We have forgotten what it means to compromise, to exchange ideas face-to-face, to work for a solution that benefits all as opposed to a few. No one is held accountable. It is high time to reflect on who we are as Americans and to work toward restoring the principles this country was founded on.

Sandra Cutler

Brookfield, Vt.

Support Black River Action Team

Since 2014, the Black River Action Team has conducted weekly sampling at several area swimming holes all summer long. BRAT volunteers are trained to collect their samples carefully, following protocols set forth by the state of Vermont and Endyne Labs (a nationally accredited facility in Lebanon).

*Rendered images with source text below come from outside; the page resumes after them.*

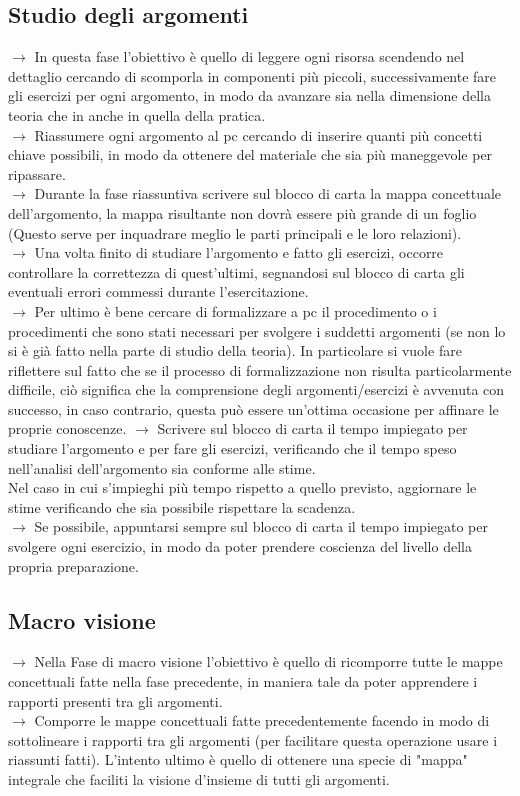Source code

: \documentclass[11pt,a4paper]{article}
\begin{document}
\subsection{Studio degli argomenti}
$\rightarrow$ In questa fase l'obiettivo è quello di leggere ogni risorsa scendendo nel dettaglio cercando di scomporla in componenti più piccoli, successivamente fare gli esercizi per ogni argomento, in modo da avanzare sia nella dimensione della teoria che in anche in quella della pratica.\\
$\rightarrow$ Riassumere ogni argomento al pc cercando di inserire quanti più concetti chiave possibili, in modo da ottenere del materiale che sia più maneggevole per ripassare.\\
$\rightarrow$ Durante la fase riassuntiva scrivere sul blocco di carta la mappa concettuale dell'argomento, la mappa risultante non dovrà essere più grande di un foglio (Questo serve per inquadrare meglio le parti principali e le loro relazioni).\\
$\rightarrow$ Una volta finito di studiare l'argomento e fatto gli esercizi, occorre controllare la correttezza di quest'ultimi, segnandosi sul blocco di carta gli eventuali errori commessi durante l'esercitazione.\\
$\rightarrow$ Per ultimo è bene cercare di formalizzare a pc il procedimento o i procedimenti che sono stati necessari per svolgere i suddetti argomenti (se non lo si è già fatto nella parte di studio della teoria). In particolare si vuole fare riflettere sul fatto che se il processo di formalizzazione non risulta particolarmente difficile, ciò significa che la comprensione degli argomenti/esercizi è avvenuta con successo, in caso contrario, questa può essere un'ottima occasione per affinare le proprie conoscenze.
$\rightarrow$ Scrivere sul blocco di carta il tempo impiegato per studiare l'argomento e per fare gli esercizi, verificando che il tempo speso nell'analisi dell'argomento sia conforme alle stime.\\
Nel caso in cui s'impieghi più tempo rispetto a quello previsto, aggiornare le stime verificando che sia possibile rispettare la scadenza.\\
$\rightarrow$ Se possibile, appuntarsi sempre sul blocco di carta il tempo impiegato per svolgere ogni esercizio, in modo da poter prendere coscienza del livello della propria preparazione.\\

\subsection{Macro visione}
$\rightarrow$ Nella Fase di macro visione l'obiettivo è quello di ricomporre tutte le mappe concettuali fatte nella fase precedente, in maniera tale da poter apprendere i rapporti presenti tra gli argomenti.\\
$\rightarrow$ Comporre le mappe concettuali fatte precedentemente facendo in modo di sottolineare i rapporti tra gli argomenti (per facilitare questa operazione usare i riassunti fatti). L'intento ultimo è quello di ottenere una specie di "mappa" integrale che faciliti la visione d'insieme di tutti gli argomenti. \\
\end{document}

Endyne tests the samples for fecal coliform, which are present in the gut of all warm-blooded animals, including birds as well as humans. These bacteria are naturally present in our rivers and other bodies of water. The most common, Escherichia coli (or E. coli), is not a direct threat; rather, it is an “indicator” bacteria — its presence in high numbers tells us that other pathogens commonly found in fecal matter may have entered the waterway at the same time as the E. coli bacteria.

We’ve seen some higher-than-usual numbers recently, and a couple are quite high. While there is no need to panic, people should be aware of this information before they jump in their favorite swimming hole (and folks can check this site for updated information: http://connecticutriver.us/site/content/sites-list). Check the website for weekly updates, stay out of the water for 24 hours after a heavy rain and anytime it appears cloudy.

BRAT is in the process of raising money to cover the cost of testing additional sites above the swimming holes with high counts so we can attempt to narrow down the location of the source. Please consider donating $25 or more to help us reach our goal of $5,000 to cover additional testing this summer, as well as adding new sites next summer to attempt to locate potential sources of E.coli at our beautiful swimming holes.

Learn more about the Black River Action Team, how to donate, and how to become a volunteer “River Dipper” at www.BlackRiverActionTeam.org.

Kelly Stettner

Springfield, Vt.

The writer is the director of the Black River Action Team.